══ DATASET EXCERPTS

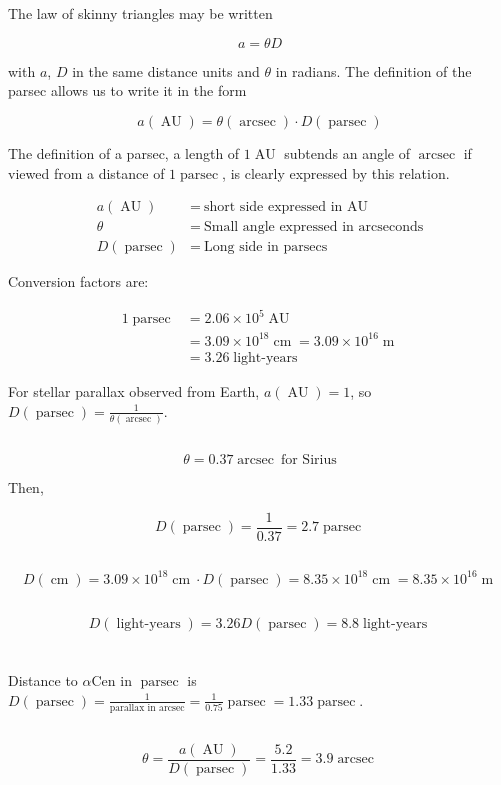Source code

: \documentclass[11pt]{scrartcl}
\DeclareMathOperator{\AU}{AU}
\DeclareMathOperator{\arcsec}{arcsec}
\DeclareMathOperator{\m}{m}
\DeclareMathOperator{\cm}{cm}
\DeclareMathOperator{\parsec}{parsec}
\DeclareMathOperator{\lightyears}{light-years}
\newcommand\pow[2]{\ensuremath{#1 \times 10^{#2}}}
\begin{document}
\section{}

The law of skinny triangles may be written 

\[a = \theta D\]

with $a$, $D$ in the same distance units and $\theta$ in radians. The definition of the parsec allows us to write it in the form

\[a(\AU) = \theta(\arcsec) \cdot D (\parsec)\]

The definition of a parsec, a length of $1\AU$ subtends an angle of $\arcsec$ if viewed from a distance of $1 \parsec$, is clearly expressed by this relation.

\begin{align*}
a(\AU) &= \ \text{short side expressed in AU} \\
\theta &= \ \text{Small angle expressed in arcseconds} \\
D(\parsec) &= \ \text{Long side in parsecs}
\end{align*}

Conversion factors are:

\begin{align*}
1 \parsec &= \pow{2.06}{5}\AU \\
&= \pow{3.09}{18}\cm = \pow{3.09}{16}\m \\
&= 3.26 \lightyears
\end{align*}

For stellar parallax observed from Earth, $a(\AU) = 1$, so $D(\parsec) = \frac{1}{\theta(\arcsec)}$.


\subsection{}

\[\theta = 0.37\arcsec \ \text{for Sirius}\]

Then,

\[D(\parsec) = \frac{1}{0.37} = 2.7\parsec\]

\subsection{}

\[D(\cm) = \pow{3.09}{18}\cm \cdot D(\parsec) = \pow{8.35}{18}\cm = \pow{8.35}{16}\m\]

\subsection{}

\[D(\lightyears) = 3.26D(\parsec) = 8.8\lightyears\]


\section{}

\subsection{}

Distance to $\alpha$Cen in $\parsec$ is $D(\parsec) = \frac{1}{\text{parallax in arcsec}} = \frac{1}{0.75}\parsec = 1.33\parsec$.

\subsection{}

\[\theta = \frac{a(\AU)}{D(\parsec)} = \frac{5.2}{1.33} = 3.9\arcsec\]
\end{document}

════

Could you return all of the entries above exactly, without any images?

Source code

: \documentclass[11pt]{scrartcl}
\DeclareMathOperator{\AU}{AU}
\DeclareMathOperator{\arcsec}{arcsec}
\DeclareMathOperator{\m}{m}
\DeclareMathOperator{\cm}{cm}
\DeclareMathOperator{\parsec}{parsec}
\DeclareMathOperator{\lightyears}{light-years}
\newcommand\pow[2]{\ensuremath{#1 \times 10^{#2}}}
\begin{document}
\section{}

The law of skinny triangles may be written 

\[a = \theta D\]

with $a$, $D$ in the same distance units and $\theta$ in radians. The definition of the parsec allows us to write it in the form

\[a(\AU) = \theta(\arcsec) \cdot D (\parsec)\]

The definition of a parsec, a length of $1\AU$ subtends an angle of $\arcsec$ if viewed from a distance of $1 \parsec$, is clearly expressed by this relation.

\begin{align*}
a(\AU) &= \ \text{short side expressed in AU} \\
\theta &= \ \text{Small angle expressed in arcseconds} \\
D(\parsec) &= \ \text{Long side in parsecs}
\end{align*}

Conversion factors are:

\begin{align*}
1 \parsec &= \pow{2.06}{5}\AU \\
&= \pow{3.09}{18}\cm = \pow{3.09}{16}\m \\
&= 3.26 \lightyears
\end{align*}

For stellar parallax observed from Earth, $a(\AU) = 1$, so $D(\parsec) = \frac{1}{\theta(\arcsec)}$.


\subsection{}

\[\theta = 0.37\arcsec \ \text{for Sirius}\]

Then,

\[D(\parsec) = \frac{1}{0.37} = 2.7\parsec\]

\subsection{}

\[D(\cm) = \pow{3.09}{18}\cm \cdot D(\parsec) = \pow{8.35}{18}\cm = \pow{8.35}{16}\m\]

\subsection{}

\[D(\lightyears) = 3.26D(\parsec) = 8.8\lightyears\]


\section{}

\subsection{}

Distance to $\alpha$Cen in $\parsec$ is $D(\parsec) = \frac{1}{\text{parallax in arcsec}} = \frac{1}{0.75}\parsec = 1.33\parsec$.

\subsection{}

\[\theta = \frac{a(\AU)}{D(\parsec)} = \frac{5.2}{1.33} = 3.9\arcsec\]
\end{document}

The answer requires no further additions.